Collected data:
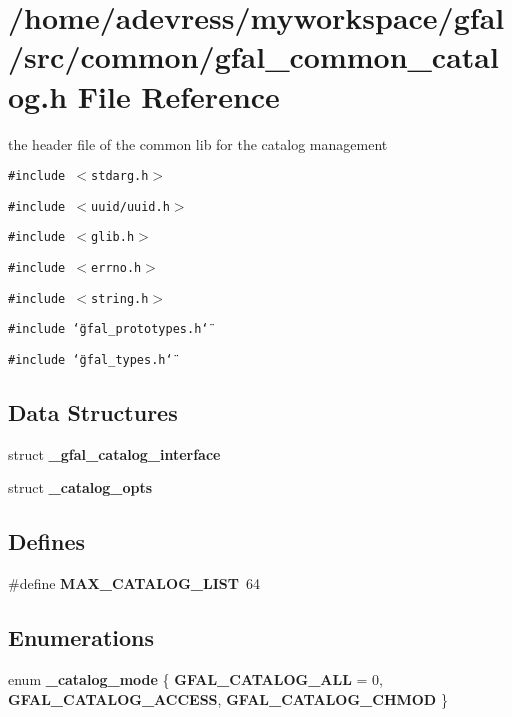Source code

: \section{/home/adevress/myworkspace/gfal/src/common/gfal\_\-common\_\-catalog.h File Reference}
\label{gfal__common__catalog_8h}
the header file of the common lib for the catalog management 

{\tt \#include $<$stdarg.h$>$}\par
{\tt \#include $<$uuid/uuid.h$>$}\par
{\tt \#include $<$glib.h$>$}\par
{\tt \#include $<$errno.h$>$}\par
{\tt \#include $<$string.h$>$}\par
{\tt \#include \char`\"{}gfal\_\-prototypes.h\char`\"{}}\par
{\tt \#include \char`\"{}gfal\_\-types.h\char`\"{}}\par
\subsection*{Data Structures}
\begin{CompactItemize}
\item 
struct \textbf{\_\-gfal\_\-catalog\_\-interface}
\item 
struct \bf{\_\-catalog\_\-opts}
\end{CompactItemize}
\subsection*{Defines}
\begin{CompactItemize}
\item 
\#define \textbf{MAX\_\-CATALOG\_\-LIST}~64\label{gfal__common__catalog_8h_c39f705683e893b91f559704ee2a707e}

\end{CompactItemize}
\subsection*{Enumerations}
\begin{CompactItemize}
\item 
enum \textbf{\_\-catalog\_\-mode} \{ \textbf{GFAL\_\-CATALOG\_\-ALL} = 0, 
\textbf{GFAL\_\-CATALOG\_\-ACCESS}, 
\textbf{GFAL\_\-CATALOG\_\-CHMOD}
 \}
\end{CompactItemize}
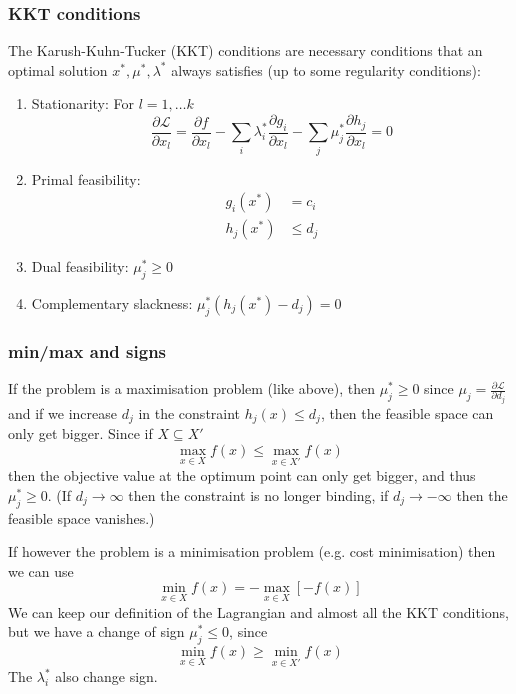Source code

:\documentclass[10pt,aspectratio=169,dvipsnames]{beamer}
\def\l{\lambda}
\def\m{\mu}
\def\d{\partial}
\def\cL{\mathcal{L}}
\let\olditem\item
\renewcommand{\item}{%
\olditem\vspace{5pt}}
\begin{document}
\begin{frame}
  \frametitle{KKT conditions}

The \alert{Karush-Kuhn-Tucker (KKT) conditions} are necessary conditions that an optimal solution $x^*,\m^*,\l^*$ always satisfies (up to some regularity conditions):
\begin{enumerate}
\item \alert{Stationarity}: For $l = 1,\dots k$
  \begin{equation*}
  \frac{\d \cL}{\d x_l} =   \frac{\d f}{\d x_l} - \sum_i \l_i^* \frac{\d g_i}{\d x_l}  - \sum_j \m_j^* \frac{\d h_j}{\d x_l} = 0
  \end{equation*}
    \item \alert{Primal feasibility}:
      \begin{align*}
        g_i(x^*) & = c_i \\
        h_j(x^*) &\leq d_j
      \end{align*}
    \item \alert{Dual feasibility}: $\m_j^* \geq 0$
    \item \alert{Complementary slackness}: $\m_j^* (h_j(x^*) - d_j) = 0$
\end{enumerate}

\end{frame}

\begin{frame}
  \frametitle{min/max and signs}

  If the problem is a \alert{maximisation} problem (like above), then
  \alert{$\m_j^* \geq 0$} since $\m_j = \frac{\d \cL}{\d d_j}$ and if we
  increase $d_j$ in the constraint $h_j(x) \leq d_j$, then the
  feasible space can only get bigger. Since if $X \subseteq X'$
  \begin{equation*}
 \max_{x\in X} f(x ) \leq     \max_{x\in X'} f(x)
  \end{equation*}
  then the objective value at the optimum point can only get bigger, and thus $\m_j^* \geq 0$. (If $d_j \to \infty$
  then the constraint is no longer binding, if $d_j \to -\infty$ then
  the feasible space vanishes.)

  If however the problem is a \alert{minimisation} problem (e.g. cost minimisation) then we can use
  \begin{equation*}
      \min_{x\in X} f(x) = - \max_{x\in X} \left[ -f(x)\right]
  \end{equation*}
  We can keep our definition of the Lagrangian and almost all the KKT
  conditions, but we have a change of sign \alert{$\m_j^* \leq 0$}, since
  \begin{equation*}
   \min_{x\in X} f(x ) \geq     \min_{x\in X'} f(x)
  \end{equation*}
  The $\l_i^*$ also change sign.

\end{frame}
\end{document}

| Instructions to follow |
Check the records above and copy each line that has the string "conditions".

| Result of this exercise |
  \frametitle{KKT conditions}
The \alert{Karush-Kuhn-Tucker (KKT) conditions} are necessary conditions that an optimal solution $x^*,\m^*,\l^*$ always satisfies (up to some regularity conditions):
  conditions, but we have a change of sign \alert{$\m_j^* \leq 0$}, since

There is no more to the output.